Cavaliers forward Luke Walton attempts to block Lakers guard Darius Morris's… (Mark J. Terrill / Associated…)
Luke Walton was back in his element, the place he spent more than 81/2 NBA seasons.
Security guards came over to greet him on the Cleveland Cavaliers' bench an hour before tipoff Sunday at Staples Center. Lakers publicists too. And reporters.
A link to the good old days, Walton reminded Lakers fans that this season wasn't necessarily done.
"One thing I learned from playing here: Never doubt Kobe [Bryant]," said Walton, in his first full season with the Cavaliers. "They obviously have themselves in a pretty big hole, but I still wouldn't be surprised if they figured things out and made a late-season run to get into the playoffs."
Walton, 32, was traded to Cleveland last March in the deal that brought Ramon Sessions to the Lakers. Walton is in the final few months of a six-year contract paying him $30 million. It's his 10th NBA season. Maybe his last too.
"A lot of great memories," Walton said as he scanned the arena. "The first time, rookie year, coming out of the tunnel. Those Phoenix playoff series [2006 and 2007]. Obviously, the championship [against Boston], Game 7. Watching Kobe score 81."
How many points did Walton have that night in January 2006?

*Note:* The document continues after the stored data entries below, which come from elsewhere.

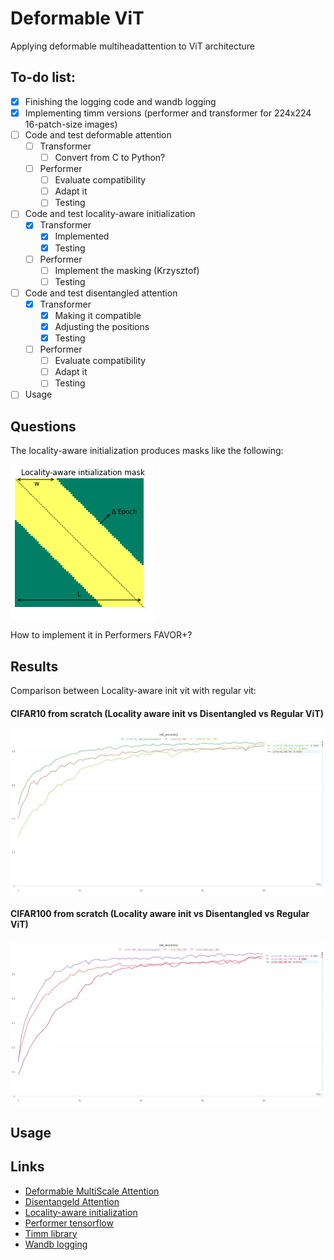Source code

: # Deformable ViT
Applying deformable multiheadattention to ViT architecture


## To-do list:

- [x] Finishing the logging code and wandb logging
- [x] Implementing timm versions (performer and transformer for 224x224 16-patch-size images) 
- [ ] Code and test deformable attention
    - [ ] Transformer
        - [ ] Convert from C to Python? 
    - [ ] Performer
        - [ ] Evaluate compatibility
        - [ ] Adapt it
        - [ ] Testing 
- [ ] Code and test locality-aware initialization
    - [x] Transformer
        - [x] Implemented
        - [x] Testing
    - [ ] Performer
        - [ ] Implement the masking (Krzysztof)
        - [ ] Testing 
- [ ] Code and test disentangled attention
    - [x] Transformer
        - [x] Making it compatible
        - [x] Adjusting the positions
        - [x] Testing   
    - [ ] Performer
        - [ ] Evaluate compatibility
        - [ ] Adapt it
        - [ ] Testing  
- [ ] Usage

## Questions

The locality-aware initialization produces masks like the following:

![LAI_MASK](https://github.com/dinkofranceschi/ViT/blob/main/figures/lai_init_mask.png)

How to implement it in Performers FAVOR+?

## Results

Comparison between Locality-aware init vit with regular vit:

#### CIFAR10 from scratch (Locality aware init vs Disentangled vs Regular ViT)
![vit_cifar10](https://github.com/dinkofranceschi/ViT/blob/main/figures/cifar10.png)
#### CIFAR100 from scratch (Locality aware init vs Disentangled vs Regular ViT)
![vit_cifar100](https://github.com/dinkofranceschi/ViT/blob/main/figures/cifar100.png)
## Usage


## Links


- [Deformable MultiScale Attention](https://github.com/fundamentalvision/Deformable-DETR)
- [Disentangeld Attention](https://github.com/microsoft/DeBERTa)
- [Locality-aware initialization](https://github.com/VITA-Group/TransGAN)
- [Performer tensorflow](https://github.com/google-research/google-research/tree/master/performer)
- [Timm library](https://github.com/rwightman/pytorch-image-models/blob/master/timm/models/vision_transformer.py )
- [Wandb logging](https://wandb.ai/ltononro/Deformable%20ViT)
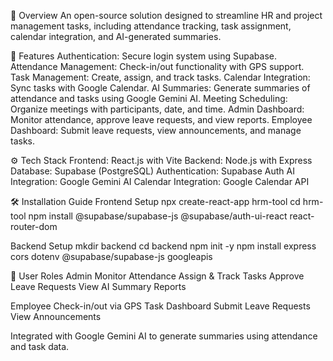 📌 Overview
An open-source solution designed to streamline HR and project management tasks, including attendance tracking, task assignment, calendar integration, and AI-generated summaries.

🚀 Features
Authentication: Secure login system using Supabase.
Attendance Management: Check-in/out functionality with GPS support.
Task Management: Create, assign, and track tasks.
Calendar Integration: Sync tasks with Google Calendar.
AI Summaries: Generate summaries of attendance and tasks using Google Gemini AI.
Meeting Scheduling: Organize meetings with participants, date, and time.
Admin Dashboard: Monitor attendance, approve leave requests, and view reports.
Employee Dashboard: Submit leave requests, view announcements, and manage tasks.

⚙️ Tech Stack
Frontend: React.js with Vite
Backend: Node.js with Express
Database: Supabase (PostgreSQL)
Authentication: Supabase Auth
AI Integration: Google Gemini AI
Calendar Integration: Google Calendar API

🛠️ Installation Guide
Frontend Setup
npx create-react-app hrm-tool
cd hrm-tool
npm install @supabase/supabase-js @supabase/auth-ui-react react-router-dom

Backend Setup
mkdir backend
cd backend
npm init -y
npm install express cors dotenv @supabase/supabase-js googleapis

👥 User Roles
Admin
Monitor Attendance
Assign & Track Tasks
Approve Leave Requests
View AI Summary Reports

Employee
Check-in/out via GPS
Task Dashboard
Submit Leave Requests
View Announcements

Integrated with Google Gemini AI to generate summaries using attendance and task data.
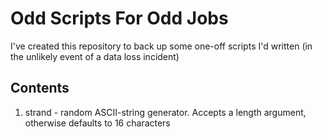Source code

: # Odd Scripts For Odd Jobs
I've created this repository to back up some one-off scripts I'd written
(in the unlikely event of a data loss incident)

## Contents
1. strand - random ASCII-string generator. Accepts a length argument, otherwise defaults to 16 characters
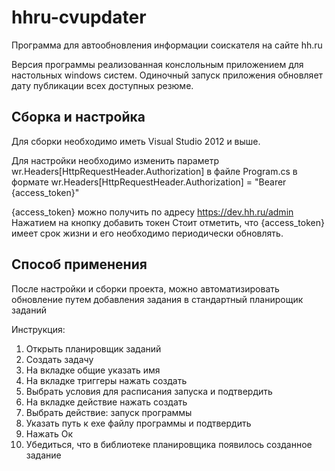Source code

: # hhru-cvupdater
Программа для автообновления  информации соискателя на сайте hh.ru

Версия программы реализованная конслольным приложением для настольных windows систем.
Одиночный запуск приложения обновляет дату публикации всех доступных резюме.

## Сборка и настройка

Для сборки необходимо иметь Visual Studio 2012 и выше.

Для настройки необходимо изменить параметр   wr.Headers[HttpRequestHeader.Authorization] в файле Program.cs
в формате  wr.Headers[HttpRequestHeader.Authorization] = "Bearer {access_token}"

{access_token} можно получить по адресу https://dev.hh.ru/admin
Нажатием на кнопку добавить токен
Стоит отметить, что {access_token} имеет срок жизни и его необходимо периодически обновлять.

## Способ применения 

После настройки и сборки проекта, можно автоматизировать обновление путем добавления задания в стандартный планирощик заданий

Инструкция:

1. Открыть планировщик заданий 
2. Создать задачу
3. На вкладке общие указать имя
4. На вкладке триггеры нажать создать
  4. Выбрать условия для расписания запуска и подтвердить
5. На вкладке действие нажать создать
  5.  Выбрать действие: запуск программы
  5.  Указать путь к exe файлу программы и подтвердить
6. Нажать Ок
7. Убедиться, что в библиотеке планировщика появилось созданное задание
  
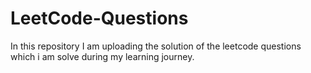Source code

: # LeetCode-Questions
In this repository I am uploading the solution of the leetcode questions which i am solve during my learning journey.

"I think I had four. I was open a lot, though. I was on the floor, but I felt like I was kind of watching sometimes," he said, smiling.
Actually, Walton was scoreless that night. But he did have two blocked shots.
Walton is averaging only 2.8 points in 18 games for the Cavaliers, who lost to the Lakers, 113-93. Walton had five points in 24 minutes.
Whether he tries to play an 11th season depends on his chronically sore back.
"I came into the season thinking if my back keeps acting the way it's been, this is going to be it. But it's been feeling great," he said.
Pondering minor move
General Manager Mitch Kupchak said the Lakers would consider applying for a disabled-player exception for injured big man Jordan Hill, though the team was leaning against it because of its already bloated $100-million payroll.
They would be allowed to spend $1.78 million on a free agent if the NBA granted them the exception.
"We'll look into it," Kupchak said. "We have until Tuesday."
Despite having only 14 players on their roster, one below the league maximum, the Lakers are reluctant to add to a payroll that is $12 million more than any other team's.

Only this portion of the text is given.